Per sempre suo!
Forse vi chiederete quante volte il Signore vi perdonerà per aver commesso ripetutamente lo stesso peccato. State certi che il suo incredibile perdono è illimitato. Ogni volta che peccate, potete rivolgervi a Gesù e trovare la liberazione. Eppure il perdono del Signore non è né imprudente né cieco. Certo, il nostro Padre celeste ci perdona, ma a un certo punto ci punisce per impedirci di persistere nel peccato.
Quando i miei quattro figli erano piccoli, ho dovuto punirli per i loro errori. Li disciplinavo e loro scoppiavano in lacrime, piangendo: “Papà, mi dispiace. Ti prego, perdonami!”. Li perdonavo, ma questo non mi impediva di applicare la disciplina. Sapevo che se non l’avessi fatto, per loro sarebbe diventata priva di significato. Allo stesso modo, la legge di Dio è sempre lì per ricordarci la sua santità e le sue vie, perché Egli mantiene le sue promesse.
Permettetemi di lasciarvi con una parola di speranza. Se in questo momento vi trovate nel baratro a causa del vostro peccato, fatevi coraggio. Egli vi sta correggendo per amore suo. Egli vuole che tu sappia cosa significa temerlo.
Cosa significa temere il Signore? Significa essere in grado di dire: “So che mio Padre mi ama. Gli appartengo per sempre. Non mi abbandonerà mai. Sente il mio dolore ogni volta che lotto ed è paziente con me mentre combatto contro il peccato. È sempre pronto a perdonarmi ogni volta che lo invoco, ma so anche che non permetterà che io continui a disobbedirgli. Il mio Padre celeste non mi risparmierà perché mi ama profondamente”.

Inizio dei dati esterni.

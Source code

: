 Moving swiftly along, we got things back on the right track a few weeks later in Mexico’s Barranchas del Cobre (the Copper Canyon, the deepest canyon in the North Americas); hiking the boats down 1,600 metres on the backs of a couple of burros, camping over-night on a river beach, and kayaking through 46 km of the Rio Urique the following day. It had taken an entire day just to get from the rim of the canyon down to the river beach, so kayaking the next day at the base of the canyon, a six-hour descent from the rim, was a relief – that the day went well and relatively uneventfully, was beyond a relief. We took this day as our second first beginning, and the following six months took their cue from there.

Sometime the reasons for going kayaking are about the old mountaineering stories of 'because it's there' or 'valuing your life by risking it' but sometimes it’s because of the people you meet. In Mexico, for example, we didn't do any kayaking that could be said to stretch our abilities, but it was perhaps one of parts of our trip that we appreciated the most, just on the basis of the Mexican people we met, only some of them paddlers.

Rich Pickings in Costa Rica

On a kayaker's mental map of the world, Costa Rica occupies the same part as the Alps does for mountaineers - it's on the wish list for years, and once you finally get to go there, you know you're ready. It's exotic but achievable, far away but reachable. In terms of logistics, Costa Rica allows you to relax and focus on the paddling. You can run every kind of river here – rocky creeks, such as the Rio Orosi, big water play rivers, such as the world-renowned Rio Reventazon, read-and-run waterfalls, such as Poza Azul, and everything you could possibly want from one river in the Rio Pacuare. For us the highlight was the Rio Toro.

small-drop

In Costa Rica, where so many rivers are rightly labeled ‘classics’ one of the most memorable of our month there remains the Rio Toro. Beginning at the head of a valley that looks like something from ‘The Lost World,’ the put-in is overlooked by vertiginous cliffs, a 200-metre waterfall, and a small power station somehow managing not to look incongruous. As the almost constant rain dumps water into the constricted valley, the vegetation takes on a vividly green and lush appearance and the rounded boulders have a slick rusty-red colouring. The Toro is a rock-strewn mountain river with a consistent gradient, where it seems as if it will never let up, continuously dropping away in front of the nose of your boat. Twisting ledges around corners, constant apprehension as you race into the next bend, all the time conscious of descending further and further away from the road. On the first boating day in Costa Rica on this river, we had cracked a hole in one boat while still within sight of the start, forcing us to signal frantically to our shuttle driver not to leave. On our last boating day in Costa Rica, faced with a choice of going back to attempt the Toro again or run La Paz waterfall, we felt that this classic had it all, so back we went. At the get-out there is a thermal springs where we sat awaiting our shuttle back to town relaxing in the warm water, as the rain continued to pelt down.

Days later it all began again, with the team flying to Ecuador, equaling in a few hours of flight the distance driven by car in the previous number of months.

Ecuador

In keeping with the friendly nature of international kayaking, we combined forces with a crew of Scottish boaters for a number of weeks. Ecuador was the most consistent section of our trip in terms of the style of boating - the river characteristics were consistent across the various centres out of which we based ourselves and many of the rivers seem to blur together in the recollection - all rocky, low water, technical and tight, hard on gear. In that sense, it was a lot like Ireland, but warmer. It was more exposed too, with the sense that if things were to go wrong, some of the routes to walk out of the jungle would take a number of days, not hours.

Questo è il punto cruciale. Dio vuole che accettiamo il suo perdono affinché possiamo temerlo. “Ma presso di te vi è perdono, affinché tu sia temuto” (Salmo 130:4). Una volta che temiamo il Signore, desidereremo più che semplicemente obbedirgli. Desideriamo compiacerlo e fargli spuntare un sorriso sul volto. Questo è il risultato benedetto del santo timore di Dio.